Exercise data »
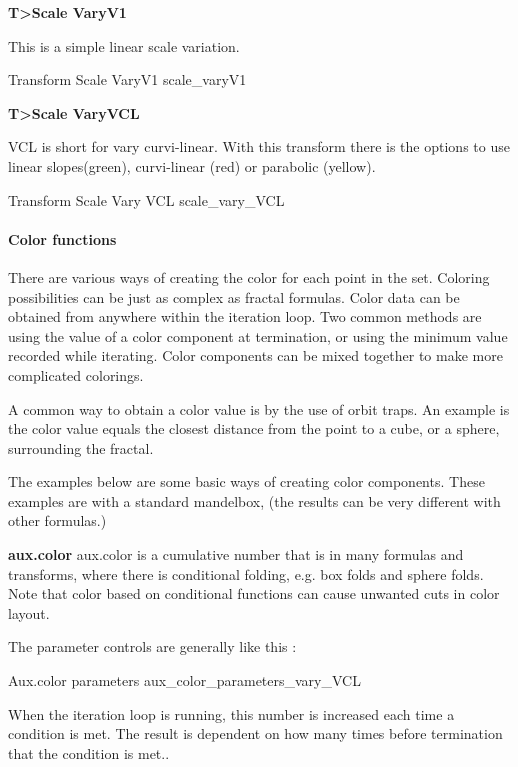 \textbf{T>Scale VaryV1}

This is a simple linear scale variation.

{Transform Scale VaryV1}
{scale_varyV1}

\textbf{T>Scale VaryVCL}

VCL is short for vary curvi-linear. With this transform there is the options to use linear slopes(green), curvi-linear (red) or parabolic (yellow).

{Transform Scale Vary VCL}
{scale_vary_VCL}




\paragraph{Color functions}

There are various ways of creating the color for each point in the set. Coloring possibilities  can be just as complex as fractal formulas. Color data can be obtained from anywhere within the iteration loop. Two common methods are using the value of a color component at termination, or using the minimum value recorded while iterating. Color components can be mixed together to make more complicated colorings.

A common way to obtain a color value is by the use of orbit traps. An example is the color value equals the closest distance from the point to a cube, or a sphere, surrounding the fractal.

The examples below are some basic ways of creating color components. These examples are with a standard  mandelbox, (the results can be very different with other formulas.)


\textbf{aux.color}
aux.color is a cumulative number that is in many formulas and transforms,  where there is conditional folding, e.g. box folds and sphere folds. Note that color based on conditional functions can cause unwanted cuts in color layout.

The parameter controls are generally like this :

{Aux.color parameters}
{aux_color_parameters_vary_VCL}

When the iteration loop is running, this number is increased each time a condition is met.  The result is dependent on how many times before termination  that the condition is met..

Prompt » Go through the data above and return each line containing the string "that".

Written reply »
aux.color is a cumulative number that is in many formulas and transforms,  where there is conditional folding, e.g. box folds and sphere folds. Note that color based on conditional functions can cause unwanted cuts in color layout.
When the iteration loop is running, this number is increased each time a condition is met.  The result is dependent on how many times before termination  that the condition is met..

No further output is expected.